§ Work order
From the listing below, select every line where the word "colspan" appears.
START Supplied records
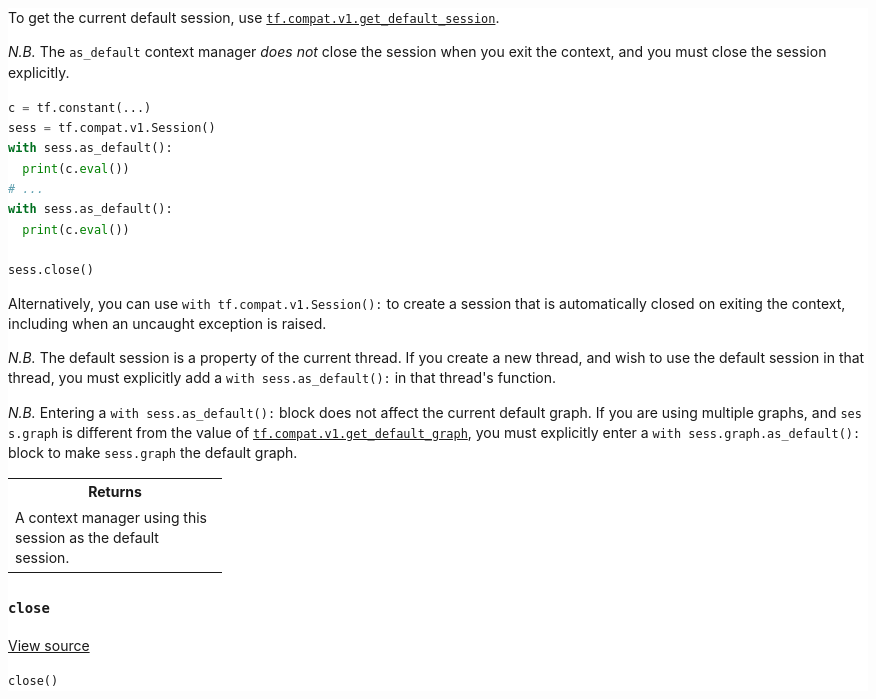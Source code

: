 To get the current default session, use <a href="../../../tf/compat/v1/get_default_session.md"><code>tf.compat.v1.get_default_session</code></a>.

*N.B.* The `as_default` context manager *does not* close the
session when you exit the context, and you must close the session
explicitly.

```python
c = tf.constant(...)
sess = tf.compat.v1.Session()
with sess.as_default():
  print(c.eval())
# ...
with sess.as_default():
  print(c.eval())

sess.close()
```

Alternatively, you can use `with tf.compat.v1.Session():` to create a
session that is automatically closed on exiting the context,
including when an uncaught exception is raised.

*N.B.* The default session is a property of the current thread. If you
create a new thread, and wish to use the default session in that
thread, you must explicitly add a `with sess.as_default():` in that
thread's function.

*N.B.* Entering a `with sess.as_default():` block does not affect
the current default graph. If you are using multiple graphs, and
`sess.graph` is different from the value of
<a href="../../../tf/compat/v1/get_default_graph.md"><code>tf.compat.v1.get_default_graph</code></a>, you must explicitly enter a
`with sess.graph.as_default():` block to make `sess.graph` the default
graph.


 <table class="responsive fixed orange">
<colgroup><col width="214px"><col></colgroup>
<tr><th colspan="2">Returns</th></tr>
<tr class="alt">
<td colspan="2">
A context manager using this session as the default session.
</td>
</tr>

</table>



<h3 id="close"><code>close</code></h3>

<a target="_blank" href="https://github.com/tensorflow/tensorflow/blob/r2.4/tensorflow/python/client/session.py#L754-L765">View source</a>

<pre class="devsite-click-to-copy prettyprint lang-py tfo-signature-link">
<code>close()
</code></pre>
END Supplied records
§ Task result
<tr><th colspan="2">Returns</th></tr>
<td colspan="2">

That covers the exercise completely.